WLSQ provides free legal help to Queensland women and their children who experience domestic violence and complex family law matters.
In an evaluation conducted this year, WLSQ found that 95 per cent of calls made to the helpline went unanswered.
“Currently we are only able to help about one in 10 women who seek help through the various programs of the service including our helpline,” said Natalie Davidson, who organises fundraising at WLSQ.
In response, WLSQ has developed a new helpline, which will start in January 2016 with expanded operating hours from 9am to 3pm, Monday to Friday. “That's when the data suggests the majority of women are contacting our service for help,” said Ms Davidson.
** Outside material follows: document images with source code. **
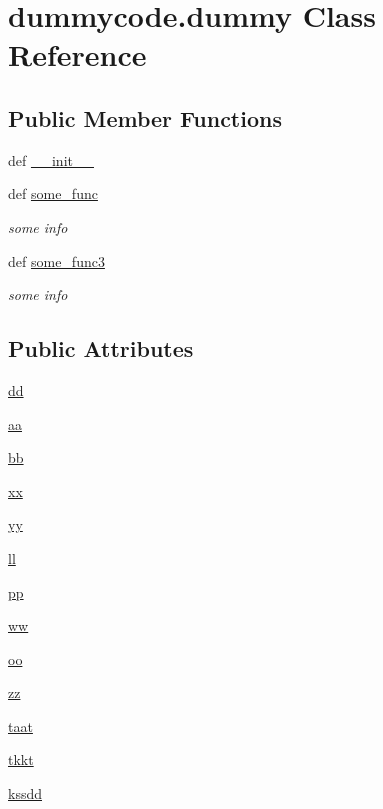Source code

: \section{dummycode.\-dummy Class Reference}
\label{classdummycode_1_1dummy}
\subsection*{Public Member Functions}
\begin{DoxyCompactItemize}
\item 
def \hyperlink{classdummycode_1_1dummy_a674a0e2c1a4f640d13fb13be91869cec}{\-\_\-\-\_\-init\-\_\-\-\_\-}
\item 
def \hyperlink{classdummycode_1_1dummy_a7646a5afb54e46a4ea577bafcb73a4e7}{some\-\_\-func}
\begin{DoxyCompactList}\small\item\em some info \end{DoxyCompactList}\item 
def \hyperlink{classdummycode_1_1dummy_a0ba4f337dcebcb471c9e7947aace7e4e}{some\-\_\-func3}
\begin{DoxyCompactList}\small\item\em some info \end{DoxyCompactList}\end{DoxyCompactItemize}
\subsection*{Public Attributes}
\begin{DoxyCompactItemize}
\item 
\hyperlink{classdummycode_1_1dummy_af2feb69e325549343d505d0f5afaacd0}{dd}
\item 
\hyperlink{classdummycode_1_1dummy_ade8c2a23728fea407400de565af9d924}{aa}
\item 
\hyperlink{classdummycode_1_1dummy_a8fc4a473d7dc65b38abc8ca2bbf56d0c}{bb}
\item 
\hyperlink{classdummycode_1_1dummy_af1ae41fb24a1c0a52ae60bd1f2db9f5f}{xx}
\item 
\hyperlink{classdummycode_1_1dummy_ad0f056c4695b2525f883dbe1004fa7ba}{yy}
\item 
\hyperlink{classdummycode_1_1dummy_aff4159330a4c573597b401b5503818d7}{ll}
\item 
\hyperlink{classdummycode_1_1dummy_a4ded8e4fa38d817b96c7b21a869a16ae}{pp}
\item 
\hyperlink{classdummycode_1_1dummy_a65b1604eb43ffa41eb49a02655397fb7}{ww}
\item 
\hyperlink{classdummycode_1_1dummy_a49635a45286e102fb960d0bc4f4c3621}{oo}
\item 
\hyperlink{classdummycode_1_1dummy_af5c829ccdb5a89e8ba0f2cf476cb2aa0}{zz}
\item 
\hyperlink{classdummycode_1_1dummy_a638ed861d153ec60095bed0527eb89fc}{taat}
\item 
\hyperlink{classdummycode_1_1dummy_ac97503870ca57fa0d663fcc8177e9f75}{tkkt}
\item 
\hyperlink{classdummycode_1_1dummy_ada8cd7476ddcf39248ec97cb1c7367e9}{kssdd}
\end{DoxyCompactItemize}


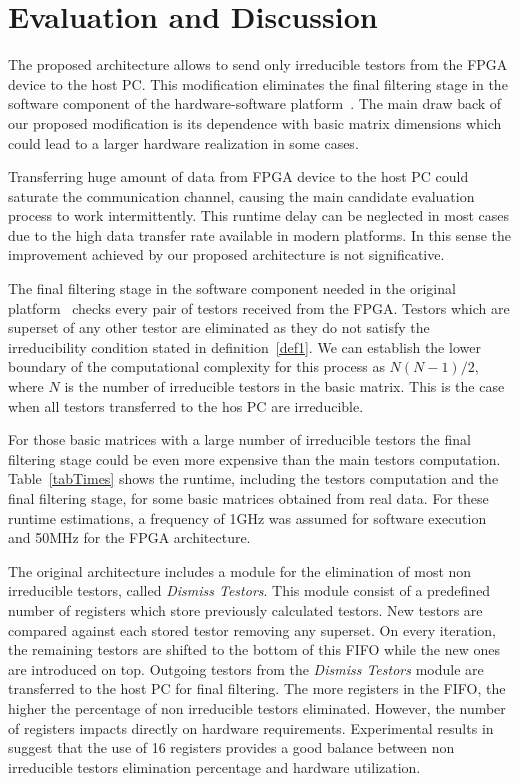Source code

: \documentclass[conference]{IEEEtran}
\begin{document}
\section{Evaluation and Discussion}
\label{sect:6}

The proposed architecture allows to send only irreducible testors from the FPGA device to the 
host PC. This modification eliminates the final filtering stage in the software component of the 
hardware-software platform~\cite{Rojas12}. The main draw back of our proposed modification is its 
dependence with basic matrix dimensions which could lead to a larger hardware realization in some 
cases.  

Transferring huge amount of data from FPGA device to the host PC could saturate the communication 
channel, causing the main candidate evaluation process to work intermittently. This runtime delay 
can be neglected in most cases due to the high data transfer rate available in modern platforms. 
In this sense the improvement achieved by our proposed architecture is not significative.

The final filtering stage in the software component needed in the original platform~\cite{Rojas12} checks 
every pair of testors received from the FPGA. Testors which are superset of any other testor are 
eliminated as they do not satisfy the irreducibility condition stated in definition~\ref{def1}. We 
can establish the lower boundary of the computational complexity for this process as $N(N-1)/2$, 
where $N$ is the number of irreducible testors in the basic matrix. This is the case when all testors 
transferred to the hos PC are irreducible.

For those basic matrices with a large number of irreducible testors the final filtering stage could be 
even more expensive than the main testors computation. Table~\ref{tabTimes} shows the runtime, including 
the testors computation and the final filtering stage, for some basic matrices obtained from real data. 
For these runtime estimations, a frequency of 1GHz was assumed for software execution and 50MHz for the 
FPGA architecture.

The original architecture includes a module for the elimination of most non irreducible testors, called 
\textit{Dismiss Testors}. This module consist of a predefined number of registers which store previously 
calculated testors. New testors are compared against each stored testor removing any superset. On every 
iteration, the remaining testors are shifted to the bottom of this FIFO while the new ones are introduced 
on top. Outgoing testors from the \textit{Dismiss Testors} module are transferred to the host PC for final 
filtering. The more registers in the FIFO, the higher the percentage of non irreducible testors eliminated.
However, the number of registers impacts directly on hardware requirements. Experimental results 
in~\cite{Rojas12} suggest that the use of 16 registers provides a good balance between  non irreducible testors
elimination percentage and hardware utilization. 
\end{document}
When women call the helpline, they will reach two staff members who have been skilled up to make initial assessments. Clients can then be referred to one of WLSQ’s 140 volunteer family lawyers who can offer advice.
“We estimate that we will be able to answer 700 per cent more calls from women [with the new helpline],” said Ms Davidson. “It will be thousands of women who will actually receive help from Women’s Legal Service, which is very exciting.”
In addition, new technology around the helpline will provide daily data around who has called, the number of missed calls, where people are calling from and the peak demand times.
“So we can really have a better understanding about the unmet need and adjustments that can be made,” explained Ms Davidson.
The helpline will cost $200,000 each year and will be funded by government grants and community fundraisers.
This week WLSQ raised $85,000 through its annual White Ribbon Day fundraiser breakfast at the Supreme Court (pictured). “[This] means we can definitely start the helpline next year,” said Ms Davidson.
The sold-out event was attended by a group of around 450 judges, barristers, top-tier law firms and members of parliament and academics.
“We literally clear out the foyer of level three of the Supreme Court, we transform it into a beautiful events space,” said Ms Davidson. “The event actually sells out two days after the ticket goes on sale.”